• [Problem details]: Check every line below, and copy those that include "divider".

[[ Data for this exercise, beginning ]]

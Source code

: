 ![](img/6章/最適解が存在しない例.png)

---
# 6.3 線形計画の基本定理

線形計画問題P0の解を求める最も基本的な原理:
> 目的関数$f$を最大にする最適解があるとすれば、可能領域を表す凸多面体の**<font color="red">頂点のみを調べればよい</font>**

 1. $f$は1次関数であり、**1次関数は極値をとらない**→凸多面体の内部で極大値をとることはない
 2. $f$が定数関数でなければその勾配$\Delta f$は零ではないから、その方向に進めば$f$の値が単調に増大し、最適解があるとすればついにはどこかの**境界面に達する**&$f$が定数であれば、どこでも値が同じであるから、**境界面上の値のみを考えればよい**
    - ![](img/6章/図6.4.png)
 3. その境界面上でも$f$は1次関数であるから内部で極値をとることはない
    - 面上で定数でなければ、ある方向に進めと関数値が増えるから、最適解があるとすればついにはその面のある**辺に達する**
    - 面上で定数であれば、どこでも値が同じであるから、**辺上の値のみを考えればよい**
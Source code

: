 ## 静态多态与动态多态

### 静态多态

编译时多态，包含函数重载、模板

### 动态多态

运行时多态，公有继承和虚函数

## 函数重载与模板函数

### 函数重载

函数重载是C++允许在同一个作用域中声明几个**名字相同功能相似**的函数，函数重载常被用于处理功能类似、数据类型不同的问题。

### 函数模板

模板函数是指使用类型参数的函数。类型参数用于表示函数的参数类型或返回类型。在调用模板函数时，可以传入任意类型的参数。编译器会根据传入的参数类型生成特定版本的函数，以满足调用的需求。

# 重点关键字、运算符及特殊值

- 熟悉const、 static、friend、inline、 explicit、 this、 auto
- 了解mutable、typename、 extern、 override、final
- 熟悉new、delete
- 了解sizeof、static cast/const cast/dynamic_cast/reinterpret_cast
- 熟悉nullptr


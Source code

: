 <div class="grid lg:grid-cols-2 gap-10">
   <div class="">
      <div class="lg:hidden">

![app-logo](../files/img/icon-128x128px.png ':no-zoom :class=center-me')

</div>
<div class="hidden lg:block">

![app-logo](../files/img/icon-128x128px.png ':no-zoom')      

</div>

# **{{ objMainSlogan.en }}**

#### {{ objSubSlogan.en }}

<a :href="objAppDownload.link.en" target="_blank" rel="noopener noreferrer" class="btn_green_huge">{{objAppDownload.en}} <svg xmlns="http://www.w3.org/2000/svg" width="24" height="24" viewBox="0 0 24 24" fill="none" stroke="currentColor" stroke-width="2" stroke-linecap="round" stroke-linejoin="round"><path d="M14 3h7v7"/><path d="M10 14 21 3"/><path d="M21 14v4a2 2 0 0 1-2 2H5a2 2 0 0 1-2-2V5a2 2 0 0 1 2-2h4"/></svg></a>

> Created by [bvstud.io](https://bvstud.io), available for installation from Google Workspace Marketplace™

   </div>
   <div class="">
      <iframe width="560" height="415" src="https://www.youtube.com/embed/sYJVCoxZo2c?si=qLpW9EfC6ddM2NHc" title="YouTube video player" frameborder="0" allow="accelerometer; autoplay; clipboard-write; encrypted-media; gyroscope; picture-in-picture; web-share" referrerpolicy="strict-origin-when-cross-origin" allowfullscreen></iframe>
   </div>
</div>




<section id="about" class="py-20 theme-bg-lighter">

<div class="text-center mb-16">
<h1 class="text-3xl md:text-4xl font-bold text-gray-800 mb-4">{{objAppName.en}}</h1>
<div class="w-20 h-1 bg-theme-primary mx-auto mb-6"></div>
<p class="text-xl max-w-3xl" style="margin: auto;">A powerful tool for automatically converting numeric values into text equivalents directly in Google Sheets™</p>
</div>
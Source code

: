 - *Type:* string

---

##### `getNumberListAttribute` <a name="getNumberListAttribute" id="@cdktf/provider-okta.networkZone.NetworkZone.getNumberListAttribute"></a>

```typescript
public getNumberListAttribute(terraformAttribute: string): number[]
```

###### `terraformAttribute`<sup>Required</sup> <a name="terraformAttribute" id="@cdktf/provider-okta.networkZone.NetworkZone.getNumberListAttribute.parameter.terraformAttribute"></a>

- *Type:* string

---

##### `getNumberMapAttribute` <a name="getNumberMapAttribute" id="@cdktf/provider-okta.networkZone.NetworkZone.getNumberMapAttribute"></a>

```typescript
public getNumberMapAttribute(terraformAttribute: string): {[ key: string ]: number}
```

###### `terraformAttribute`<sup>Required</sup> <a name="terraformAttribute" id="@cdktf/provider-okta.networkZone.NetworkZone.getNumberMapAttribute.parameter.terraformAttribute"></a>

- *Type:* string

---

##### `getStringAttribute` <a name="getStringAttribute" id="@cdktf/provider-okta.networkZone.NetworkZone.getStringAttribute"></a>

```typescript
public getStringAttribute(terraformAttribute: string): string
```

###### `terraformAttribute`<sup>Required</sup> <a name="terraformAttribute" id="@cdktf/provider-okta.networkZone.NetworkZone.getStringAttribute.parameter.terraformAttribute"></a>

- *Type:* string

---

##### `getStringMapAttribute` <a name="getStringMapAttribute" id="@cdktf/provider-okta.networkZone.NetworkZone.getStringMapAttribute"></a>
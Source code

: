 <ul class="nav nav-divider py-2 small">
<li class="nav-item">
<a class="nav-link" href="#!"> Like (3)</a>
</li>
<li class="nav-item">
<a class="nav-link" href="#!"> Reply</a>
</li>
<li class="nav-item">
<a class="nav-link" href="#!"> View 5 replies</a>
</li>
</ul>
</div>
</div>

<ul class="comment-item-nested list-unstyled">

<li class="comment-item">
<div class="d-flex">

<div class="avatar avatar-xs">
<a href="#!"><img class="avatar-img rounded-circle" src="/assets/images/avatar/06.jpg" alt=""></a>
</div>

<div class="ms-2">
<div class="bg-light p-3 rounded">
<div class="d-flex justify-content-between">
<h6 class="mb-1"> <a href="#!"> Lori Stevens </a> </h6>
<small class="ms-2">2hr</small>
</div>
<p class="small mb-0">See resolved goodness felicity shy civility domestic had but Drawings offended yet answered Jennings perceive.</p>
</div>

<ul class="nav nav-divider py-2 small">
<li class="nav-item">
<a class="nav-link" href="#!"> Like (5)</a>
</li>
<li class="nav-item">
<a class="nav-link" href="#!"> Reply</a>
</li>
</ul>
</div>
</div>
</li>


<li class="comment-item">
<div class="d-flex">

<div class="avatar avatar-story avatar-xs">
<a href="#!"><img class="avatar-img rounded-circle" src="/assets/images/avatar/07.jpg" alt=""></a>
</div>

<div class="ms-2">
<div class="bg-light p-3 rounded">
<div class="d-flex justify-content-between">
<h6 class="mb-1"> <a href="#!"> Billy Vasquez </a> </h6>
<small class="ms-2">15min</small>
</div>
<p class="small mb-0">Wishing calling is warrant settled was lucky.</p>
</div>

[[ Data for this exercise, end ]]

• [Answer space]:
: <ul class="nav nav-divider py-2 small">
<ul class="nav nav-divider py-2 small">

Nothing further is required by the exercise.